# Goldens Cut Bait Fly



## Saltwater Fly Guy (Apr 27, 2011)

Golden asked how the cut bait fly was going, so I made one up for him. Kinda an unusual request for a fly. Ask him to see it because I sending it today.
Saltwater Fly Guy


----------



## mikedeleon (Aug 9, 2010)

Now that is funny. I am curious how he intends to fish it. That might be crossing the line between fly fishing and fishing with a fly rod if you get what I mean. 

If he has to use that indicator (bobber) while fishing with it you might as well be fishing with real cut bait or at least soak that fly in some blood.


----------



## Golden (Aug 1, 2006)

DOOD I AM SO GUNNA FISH THAT THING!!!!
Working on the rattles for the "indicator" right now! 
Even making a refillable pouch for the "SMELLY JELLY"
Troutskies you gunna go DOWN! :dance:
SWEEET. Look for Photos soon!

Oh by the way it Raining outside WHOOHOO!


----------



## mikedeleon (Aug 9, 2010)

Golden said:


> DOOD I AM SO GUNNA FISH THAT THING!!!!
> Working on the rattles for the "indicator" right now!
> Even making a refillable pouch for the "SMELLY JELLY"
> Troutskies you gunna go DOWN! :dance:
> ...


I figured you would be at the jetties soaking that thing down to the bottom trying to pick up a bull red.

Do I even need to ask what smelly jelly is? A nalgene water bottle might make a good refillable container that won't leak.


----------



## Saltwater Fly Guy (Apr 27, 2011)

*Legal?*

Would that fly get you DQ in a fly fishing tournament?


----------



## Boboe (Feb 11, 2009)

Saltwater Fly Guy said:


> Would that fly get you DQ in a fly fishing tournament?

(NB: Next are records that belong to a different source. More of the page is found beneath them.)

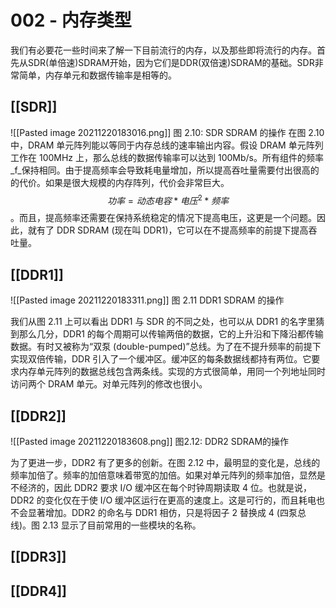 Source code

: # 002 - 内存类型

我们有必要花一些时间来了解一下目前流行的内存，以及那些即将流行的内存。首先从SDR(单倍速)SDRAM开始，因为它们是DDR(双倍速)SDRAM的基础。SDR非常简单，内存单元和数据传输率是相等的。
## [[SDR]]
![[Pasted image 20211220183016.png]]
图 2.10: SDR SDRAM 的操作
在图 2.10 中，DRAM 单元阵列能以等同于内存总线的速率输出内容。假设 DRAM 单元阵列工作在 100MHz 上，那么总线的数据传输率可以达到 100Mb/s。所有组件的频率_f_保持相同。由于提高频率会导致耗电量增加，所以提高吞吐量需要付出很高的的代价。如果是很大规模的内存阵列，代价会非常巨大。$$功率 = 动态电容 *电压^2 * 频率$$。而且，提高频率还需要在保持系统稳定的情况下提高电压，这更是一个问题。因此，就有了 DDR SDRAM (现在叫 DDR1)，它可以在不提高频率的前提下提高吞吐量。

## [[DDR1]]
![[Pasted image 20211220183311.png]]
图 2.11 DDR1 SDRAM 的操作

我们从图 2.11 上可以看出 DDR1 与 SDR 的不同之处，也可以从 DDR1 的名字里猜到那么几分，DDR1 的每个周期可以传输两倍的数据，它的上升沿和下降沿都传输数据。有时又被称为“双泵 (double-pumped)”总线。为了在不提升频率的前提下实现双倍传输，DDR 引入了一个缓冲区。缓冲区的每条数据线都持有两位。它要求内存单元阵列的数据总线包含两条线。实现的方式很简单，用同一个列地址同时访问两个 DRAM 单元。对单元阵列的修改也很小。
## [[DDR2]]
![[Pasted image 20211220183608.png]]
图2.12: DDR2 SDRAM的操作

为了更进一步，DDR2 有了更多的创新。在图 2.12 中，最明显的变化是，总线的频率加倍了。频率的加倍意味着带宽的加倍。如果对单元阵列的频率加倍，显然是不经济的，因此 DDR2 要求 I/O 缓冲区在每个时钟周期读取 4 位。也就是说，DDR2 的变化仅在于使 I/O 缓冲区运行在更高的速度上。这是可行的，而且耗电也不会显著增加。DDR2 的命名与 DDR1 相仿，只是将因子 2 替换成 4 (四泵总线)。图 2.13 显示了目前常用的一些模块的名称。
## [[DDR3]]
## [[DDR4]]



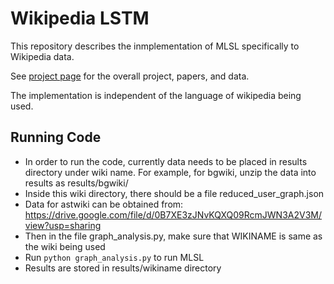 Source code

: # Wikipedia LSTM #

This repository describes the inmplementation of MLSL specifically to Wikipedia data.

See [project page](https://sites.google.com/view/ml-on-structures) for the overall project, papers, and data. 


The implementation is independent of the language of wikipedia being used.


## Running Code ##

* In order to run the code, currently data needs to be placed in results directory under wiki name. For example, for bgwiki, unzip the data into results as results/bgwiki/
* Inside this wiki directory, there should be a file reduced_user_graph.json
* Data for astwiki can be obtained from: https://drive.google.com/file/d/0B7XE3zJNvKQXQ09RcmJWN3A2V3M/view?usp=sharing
* Then in the file graph_analysis.py, make sure that WIKINAME is same as the wiki being used
* Run ``python graph_analysis.py`` to run MLSL
* Results are stored in results/wikiname directory

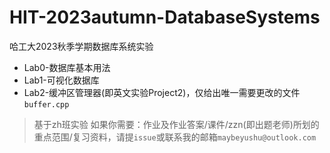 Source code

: # HIT-2023autumn-DatabaseSystems
哈工大2023秋季学期数据库系统实验

* Lab0-数据库基本用法
* Lab1-可视化数据库
* Lab2-缓冲区管理器(即英文实验Project2)，仅给出唯一需要更改的文件`buffer.cpp`

> 基于zh班实验
> 如果你需要：作业及作业答案/课件/zzn(即出题老师)所划的重点范围/复习资料，请提`issue`或联系我的邮箱`maybeyushu@outlook.com`
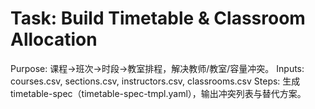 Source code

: # Task: Build Timetable & Classroom Allocation

Purpose: 课程→班次→时段→教室排程，解决教师/教室/容量冲突。
Inputs: courses.csv, sections.csv, instructors.csv, classrooms.csv
Steps: 生成 timetable-spec（timetable-spec-tmpl.yaml），输出冲突列表与替代方案。
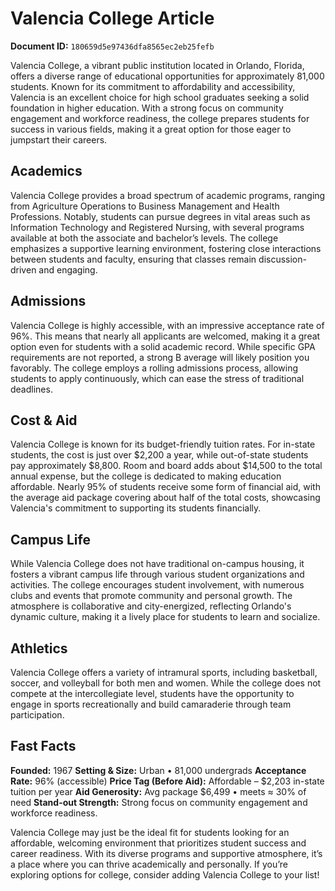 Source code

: # Valencia College Article

**Document ID:** `180659d5e97436dfa8565ec2eb25fefb`

Valencia College, a vibrant public institution located in Orlando, Florida, offers a diverse range of educational opportunities for approximately 81,000 students. Known for its commitment to affordability and accessibility, Valencia is an excellent choice for high school graduates seeking a solid foundation in higher education. With a strong focus on community engagement and workforce readiness, the college prepares students for success in various fields, making it a great option for those eager to jumpstart their careers.

## Academics
Valencia College provides a broad spectrum of academic programs, ranging from Agriculture Operations to Business Management and Health Professions. Notably, students can pursue degrees in vital areas such as Information Technology and Registered Nursing, with several programs available at both the associate and bachelor’s levels. The college emphasizes a supportive learning environment, fostering close interactions between students and faculty, ensuring that classes remain discussion-driven and engaging.

## Admissions
Valencia College is highly accessible, with an impressive acceptance rate of 96%. This means that nearly all applicants are welcomed, making it a great option even for students with a solid academic record. While specific GPA requirements are not reported, a strong B average will likely position you favorably. The college employs a rolling admissions process, allowing students to apply continuously, which can ease the stress of traditional deadlines.

## Cost & Aid
Valencia College is known for its budget-friendly tuition rates. For in-state students, the cost is just over $2,200 a year, while out-of-state students pay approximately $8,800. Room and board adds about $14,500 to the total annual expense, but the college is dedicated to making education affordable. Nearly 95% of students receive some form of financial aid, with the average aid package covering about half of the total costs, showcasing Valencia's commitment to supporting its students financially.

## Campus Life
While Valencia College does not have traditional on-campus housing, it fosters a vibrant campus life through various student organizations and activities. The college encourages student involvement, with numerous clubs and events that promote community and personal growth. The atmosphere is collaborative and city-energized, reflecting Orlando's dynamic culture, making it a lively place for students to learn and socialize.

## Athletics
Valencia College offers a variety of intramural sports, including basketball, soccer, and volleyball for both men and women. While the college does not compete at the intercollegiate level, students have the opportunity to engage in sports recreationally and build camaraderie through team participation.

## Fast Facts
**Founded:** 1967
**Setting & Size:** Urban • 81,000 undergrads
**Acceptance Rate:** 96% (accessible)
**Price Tag (Before Aid):** Affordable – $2,203 in-state tuition per year
**Aid Generosity:** Avg package $6,499 • meets ≈ 30% of need
**Stand-out Strength:** Strong focus on community engagement and workforce readiness.

Valencia College may just be the ideal fit for students looking for an affordable, welcoming environment that prioritizes student success and career readiness. With its diverse programs and supportive atmosphere, it’s a place where you can thrive academically and personally. If you’re exploring options for college, consider adding Valencia College to your list!
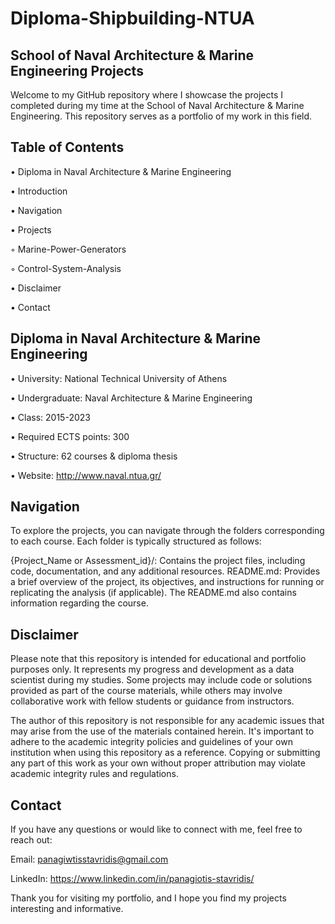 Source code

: # Diploma-Shipbuilding-NTUA

## School of Naval Architecture & Marine Engineering Projects

Welcome to my GitHub repository where I showcase the projects I completed during my time at the School of Naval Architecture & Marine Engineering. This repository serves as a portfolio of my work in this field.

## Table of Contents

• Diploma in Naval Architecture & Marine Engineering

• Introduction

• Navigation

• Projects

  ◦ Marine-Power-Generators
  
  ◦ Control-System-Analysis

• Disclaimer

• Contact

## Diploma in Naval Architecture & Marine Engineering

• University: National Technical University of Athens

• Undergraduate: Naval Architecture & Marine Engineering

• Class: 2015-2023

• Required ECTS points: 300

• Structure: 62 courses & diploma thesis

• Website: http://www.naval.ntua.gr/

## Navigation

To explore the projects, you can navigate through the folders corresponding to each course. Each folder is typically structured as follows:

{Project_Name or Assessment_id}/: Contains the project files, including code, documentation, and any additional resources.
README.md: Provides a brief overview of the project, its objectives, and instructions for running or replicating the analysis (if applicable).
The README.md also contains information regarding the course.

## Disclaimer

Please note that this repository is intended for educational and portfolio purposes only. It represents my progress and development as a data scientist during my studies. Some projects may include code or solutions provided as part of the course materials, while others may involve collaborative work with fellow students or guidance from instructors.

The author of this repository is not responsible for any academic issues that may arise from the use of the materials contained herein. It's important to adhere to the academic integrity policies and guidelines of your own institution when using this repository as a reference. Copying or submitting any part of this work as your own without proper attribution may violate academic integrity rules and regulations.

## Contact

If you have any questions or would like to connect with me, feel free to reach out:

Email: panagiwtisstavridis@gmail.com

LinkedIn: https://www.linkedin.com/in/panagiotis-stavridis/

Thank you for visiting my portfolio, and I hope you find my projects interesting and informative.
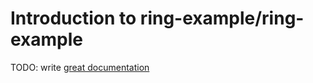 # Introduction to ring-example/ring-example

TODO: write [great documentation](http://jacobian.org/writing/what-to-write/)
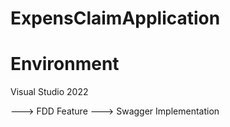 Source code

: # ExpensClaimApplication

Environment 
===============
Visual Studio 2022

---> FDD Feature
---> Swagger Implementation
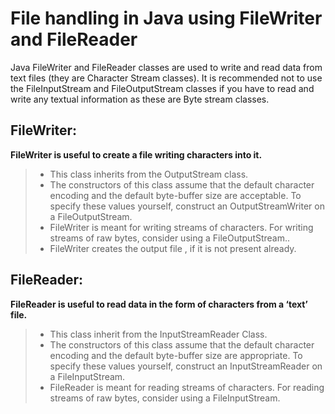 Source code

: # File handling in Java using FileWriter and FileReader
Java FileWriter and FileReader classes are used to write and read data from text files (they are Character Stream classes). It is recommended not to use the FileInputStream and FileOutputStream classes if you have to read and write any textual information as these are Byte stream classes.

## FileWriter:
**FileWriter is useful to create a file writing characters into it.**
> - This class inherits from the OutputStream class.
> - The constructors of this class assume that the default character encoding and the default byte-buffer size are acceptable. To specify these values yourself, construct an OutputStreamWriter on a FileOutputStream.
> - FileWriter is meant for writing streams of characters. For writing streams of raw bytes, consider using a FileOutputStream..
> - FileWriter creates the output file , if it is not present already.

## FileReader:
**FileReader is useful to read data in the form of characters from a ‘text’ file.**
> - This class inherit from the InputStreamReader Class.
> - The constructors of this class assume that the default character encoding and the default byte-buffer size are appropriate. To specify these values yourself, construct an InputStreamReader on a FileInputStream.
> - FileReader is meant for reading streams of characters. For reading streams of raw bytes, consider using a FileInputStream.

Why should it? It's not THAT different from a baitfish pattern. It's tied with synthetic fly materials that are pretty common. It appears that it was traditionally tied in a vice. It's more of a "real" fly than a spoon fly or a gummy minnow is, and aren't those pretty well accepted?

The only way it'd disqualify you is if you added bait to it. Then you're just bait fishing with a fly rod.


----------



## Dawg (Oct 4, 2010)

What kind of depth would you set the fly at under the indicator?


----------



## Golden (Aug 1, 2006)

That fly looks like one we use for jacks, kings or ling. As far as depth, I will be using it on a floating line in about three foot of water where the flats just start to fade into deeper water or to raise fish out of some large potholes. Can you just see that indicator disappear like right NOW. I'll try to get it on video. I can imaging with a clacking bead arrangement it will work just like a "Mauler" setup. Strip hard and let sit as the fly floats downward BAM! 

The way to throw the rig would not be that much different than throwing a small midge and dropper rig. More of a "let it load the rod while in the water behind you first" then do an overhead long-arm throw and single haul on the forecast. Probably can throw fifty feet without much of a problem. Trick is not to get the fly ahead of the "indicator" or its tangle city.

Smelly Jelly is the propriatary name for a concoction of toe jam mixed in with tennis shoe sweat squeez'ns....er i think? They tend to frown on the use of attractants in a fly tournament setting. This will be fun!


----------



## Boboe (Feb 11, 2009)

I don't see why this fly would be particularly great though. Why does cut bait work? Because of the SMELL! Cut bait without smell is useless. If you're going to fish an indicator rig, put on a fly that looks like a baitfish, a shrimp, a crab, etc. Not that nothing will bite it, but there's nothing about this fly that says "fishability" to me.


----------



## Saltwater Fly Guy (Apr 27, 2011)

*What??*

Didn't mean to get everyones leader full of wind knots, this is just a fun fly, hence the name Cut Bait Fly.


----------



## Dawg (Oct 4, 2010)

Wind knot? The only knot I got was on the back of my head from the bobber when I tried to practice this set up. My bobber must be to big.


----------



## Golden (Aug 1, 2006)

C'mon Dawg keep practicing, it's like tossing hand-granades. Way overhead.


----------



## mikedeleon (Aug 9, 2010)

Why don't you just use a mauler for the bobber and cut out the metal wire that goes through the middle? 

I think I would just a sink tip line for deeper flats if you want to get down to fish. If you are going to go through with it don't forget the fresh liver and red jello for the smelly jelly. You are a true pioneer.


----------



## Golden (Aug 1, 2006)

My daughter didn't tell me it came in Saturday while I was fishing in POC. Sweet, I have the rattle cork already and will use at Galveston San Luis Pass this weekend during Texas Flyfishers kayak outing. Report on the shrimp fly in other thread.


----------